> [WHAT THE TASK ASKS] Retype, please, the listing from its opening line through the line that contains "Even when you", both included, without the pictures.

> [THE DATA]

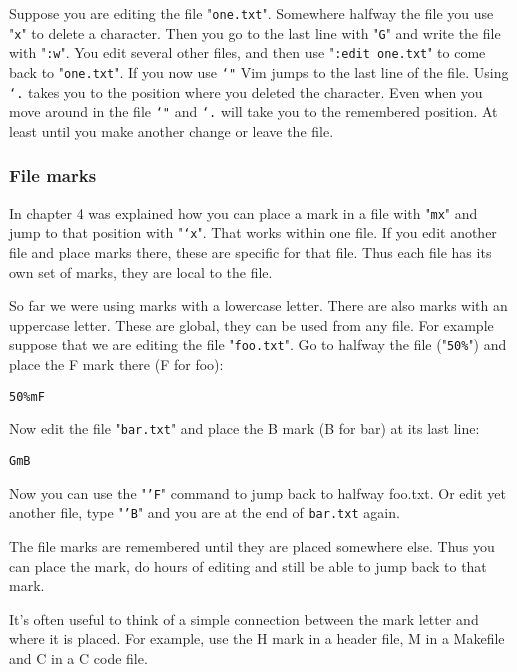 Suppose you are editing the file "\texttt{one.txt}".
Somewhere halfway the file you use "\texttt{x}" to delete a character.
Then you go to the last line with "\texttt{G}" and write the file with "\texttt{:w}".
You edit several other files, and then use "\texttt{:edit one.txt}" to come back to "\texttt{one.txt}".
If you now use \texttt{`"} Vim jumps to the last line of the file.
Using \texttt{`.} takes you to the position where you deleted the character.
Even when you move around in the file \texttt{`"} and \texttt{`.} will take you to the remembered position.
At least until you make another change or leave the file.

\subsubsection{File marks}
In chapter 4 was explained how you can place a mark in a file with "\texttt{mx}" and jump to that position with "\texttt{`x}".
That works within one file.
If you edit another file and place marks there, these are specific for that file.
Thus each file has its own set of marks, they are local to the file.

So far we were using marks with a lowercase letter.  There are also marks
with an uppercase letter.  These are global, they can be used from any file.
For example suppose that we are editing the file "\texttt{foo.txt}".  Go to halfway the
file ("\texttt{50\%}") and place the F mark there (F for foo):

 \begin{Verbatim}[samepage=true]
 50%mF
 \end{Verbatim}

Now edit the file "\texttt{bar.txt}" and place the B mark (B for bar) at its last line:

 \begin{Verbatim}[samepage=true]
 GmB
 \end{Verbatim}

Now you can use the "\texttt{'F}" command to jump back to halfway foo.txt.
Or edit yet another file, type "\texttt{'B}" and you are at the end of \texttt{bar.txt} again.

The file marks are remembered until they are placed somewhere else.
Thus you can place the mark, do hours of editing and still be able to jump back to that mark.

It's often useful to think of a simple connection between the mark letter and where it is placed.
For example, use the H mark in a header file, M in a Makefile and C in a C code file.

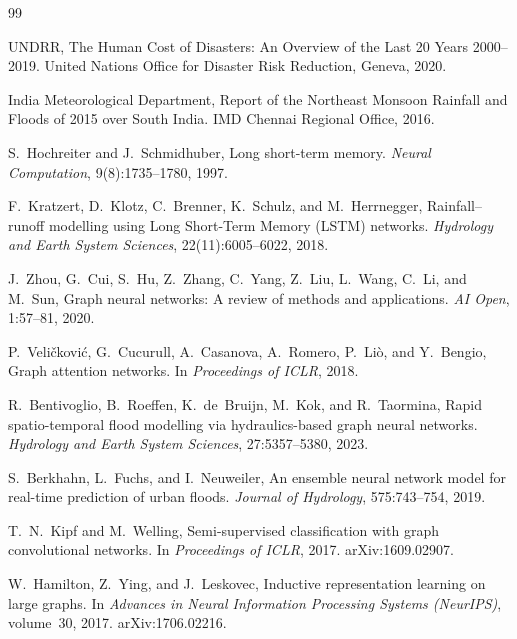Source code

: \documentclass[10pt,twocolumn]{article}
\begin{document}
\begin{thebibliography}{99}

UNDRR,
\newblock The Human Cost of Disasters: An Overview of the Last 20 Years
  2000--2019.
\newblock United Nations Office for Disaster Risk Reduction, Geneva, 2020.

India Meteorological Department,
\newblock Report of the Northeast Monsoon Rainfall and Floods of 2015 over
  South India.
\newblock IMD Chennai Regional Office, 2016.

S.~Hochreiter and J.~Schmidhuber,
\newblock Long short-term memory.
\newblock \emph{Neural Computation}, 9(8):1735--1780, 1997.
\newblock {}

F.~Kratzert, D.~Klotz, C.~Brenner, K.~Schulz, and M.~Herrnegger,
\newblock Rainfall--runoff modelling using Long Short-Term Memory (LSTM)
  networks.
\newblock \emph{Hydrology and Earth System Sciences}, 22(11):6005--6022, 2018.
\newblock {}

J.~Zhou, G.~Cui, S.~Hu, Z.~Zhang, C.~Yang, Z.~Liu, L.~Wang, C.~Li, and
  M.~Sun,
\newblock Graph neural networks: A review of methods and applications.
\newblock \emph{AI Open}, 1:57--81, 2020.
\newblock {}

P.~Veli\v{c}kovi\'{c}, G.~Cucurull, A.~Casanova, A.~Romero, P.~Li\`{o}, and
  Y.~Bengio,
\newblock Graph attention networks.
\newblock In \emph{Proceedings of ICLR}, 2018.

R.~Bentivoglio, B.~Roeffen, K.~de~Bruijn, M.~Kok, and R.~Taormina,
\newblock Rapid spatio-temporal flood modelling via hydraulics-based graph
  neural networks.
\newblock \emph{Hydrology and Earth System Sciences}, 27:5357--5380, 2023.
\newblock {}

S.~Berkhahn, L.~Fuchs, and I.~Neuweiler,
\newblock An ensemble neural network model for real-time prediction of urban
  floods.
\newblock \emph{Journal of Hydrology}, 575:743--754, 2019.
\newblock {}

T.~N.~Kipf and M.~Welling,
\newblock Semi-supervised classification with graph convolutional networks.
\newblock In \emph{Proceedings of ICLR}, 2017.
\newblock arXiv:1609.02907.

W.~Hamilton, Z.~Ying, and J.~Leskovec,
\newblock Inductive representation learning on large graphs.
\newblock In \emph{Advances in Neural Information Processing Systems
  (NeurIPS)}, volume~30, 2017.
\newblock arXiv:1706.02216.


\end{thebibliography}
\end{document}
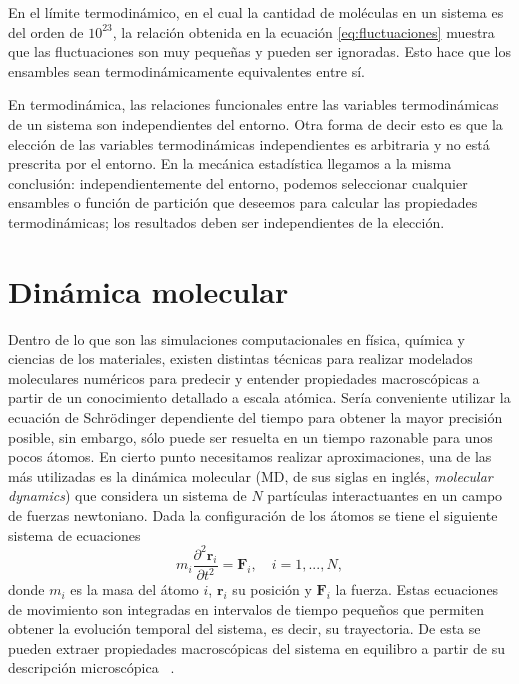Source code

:En el límite termodinámico, en el cual la cantidad de moléculas en un sistema es 
del orden de $10^{23}$, la relación obtenida en la ecuación \ref{eq:fluctuaciones} 
muestra que las fluctuaciones son muy pequeñas y pueden ser ignoradas. Esto hace 
que los ensambles sean termodinámicamente equivalentes entre sí.

En termodinámica, las relaciones funcionales entre las variables termodinámicas 
de un sistema son independientes del entorno. Otra forma de decir esto es que la 
elección de las variables termodinámicas independientes es arbitraria y no está 
prescrita por el entorno. En la mecánica estadística llegamos a la misma 
conclusión: independientemente del entorno, podemos seleccionar cualquier ensambles
o función de partición que deseemos para calcular las propiedades termodinámicas; 
los resultados deben ser independientes de la elección.


\section{Dinámica molecular}\label{md}

Dentro de lo que son las simulaciones computacionales en física, química y
ciencias de los materiales, existen distintas técnicas para realizar modelados
moleculares numéricos para predecir y entender propiedades macroscópicas a partir
de un conocimiento detallado a escala atómica. Sería conveniente utilizar la 
ecuación de Schrödinger dependiente del tiempo para obtener la mayor precisión 
posible, sin embargo, sólo puede ser resuelta en un tiempo razonable para unos 
pocos átomos. En cierto punto necesitamos realizar aproximaciones, una de las más
utilizadas es la dinámica molecular (MD, de sus siglas en inglés, 
\textit{molecular dynamics}) que considera un sistema de $N$ partículas 
interactuantes en un campo de fuerzas newtoniano. Dada la configuración de los 
átomos se tiene el siguiente sistema de ecuaciones
$$
m_i \frac{\partial^2 \mathbf{r}_i}{\partial t^2} = \mathbf{F}_i, \quad i = 1,..., N,
$$
donde $m_i$ es la masa del átomo $i$, $\mathbf{r}_i$ su posición y $\mathbf{F}_i$
la fuerza. Estas ecuaciones de movimiento son integradas en intervalos de tiempo
pequeños que permiten obtener la evolución temporal del sistema, es decir, su
trayectoria. De esta se pueden extraer propiedades macroscópicas del sistema en
equilibro a partir de su descripción microscópica ~\cite{frenkel2001, allen2017}.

> [WORKED SOLUTION]
 Suppose you are editing the file "\texttt{one.txt}".
Somewhere halfway the file you use "\texttt{x}" to delete a character.
Then you go to the last line with "\texttt{G}" and write the file with "\texttt{:w}".
You edit several other files, and then use "\texttt{:edit one.txt}" to come back to "\texttt{one.txt}".
If you now use \texttt{`"} Vim jumps to the last line of the file.
Using \texttt{`.} takes you to the position where you deleted the character.
Even when you move around in the file \texttt{`"} and \texttt{`.} will take you to the remembered position.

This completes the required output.